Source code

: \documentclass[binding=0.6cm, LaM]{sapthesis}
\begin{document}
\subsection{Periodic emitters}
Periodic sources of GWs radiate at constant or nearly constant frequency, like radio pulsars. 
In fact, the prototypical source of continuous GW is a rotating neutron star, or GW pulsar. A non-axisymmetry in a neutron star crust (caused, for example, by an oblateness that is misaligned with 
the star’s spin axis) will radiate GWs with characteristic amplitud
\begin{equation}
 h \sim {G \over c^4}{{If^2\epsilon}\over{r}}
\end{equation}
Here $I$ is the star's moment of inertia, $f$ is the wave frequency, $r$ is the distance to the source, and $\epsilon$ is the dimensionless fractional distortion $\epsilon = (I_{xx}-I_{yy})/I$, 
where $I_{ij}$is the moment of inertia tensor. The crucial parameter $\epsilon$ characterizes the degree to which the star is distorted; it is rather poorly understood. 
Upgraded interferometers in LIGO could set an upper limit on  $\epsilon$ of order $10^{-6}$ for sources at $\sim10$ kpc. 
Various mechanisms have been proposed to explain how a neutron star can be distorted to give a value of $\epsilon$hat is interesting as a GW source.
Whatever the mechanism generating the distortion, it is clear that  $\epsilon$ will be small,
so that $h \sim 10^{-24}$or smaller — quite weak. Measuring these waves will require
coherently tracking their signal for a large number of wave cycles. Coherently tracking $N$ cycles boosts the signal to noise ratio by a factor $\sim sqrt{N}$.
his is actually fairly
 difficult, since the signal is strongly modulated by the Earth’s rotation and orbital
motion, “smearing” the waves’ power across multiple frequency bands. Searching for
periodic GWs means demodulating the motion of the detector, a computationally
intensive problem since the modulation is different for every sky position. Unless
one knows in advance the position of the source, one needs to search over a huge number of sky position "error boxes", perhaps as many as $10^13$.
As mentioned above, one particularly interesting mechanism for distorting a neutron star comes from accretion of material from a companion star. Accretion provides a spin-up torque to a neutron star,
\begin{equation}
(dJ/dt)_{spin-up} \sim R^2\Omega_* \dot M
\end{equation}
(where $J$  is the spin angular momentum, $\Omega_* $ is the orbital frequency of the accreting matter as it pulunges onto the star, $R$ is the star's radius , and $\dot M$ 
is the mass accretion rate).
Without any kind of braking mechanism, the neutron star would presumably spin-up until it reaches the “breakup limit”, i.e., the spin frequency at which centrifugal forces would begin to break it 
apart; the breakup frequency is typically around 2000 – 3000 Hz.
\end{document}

──────────

Please give back exactly the lines of this listing beginning at the line with "periodic GWs means" and ending with the line with "one knows in", both included, and nothing else.

periodic GWs means demodulating the motion of the detector, a computationally
intensive problem since the modulation is different for every sky position. Unless
one knows in advance the position of the source, one needs to search over a huge number of sky position "error boxes", perhaps as many as $10^13$.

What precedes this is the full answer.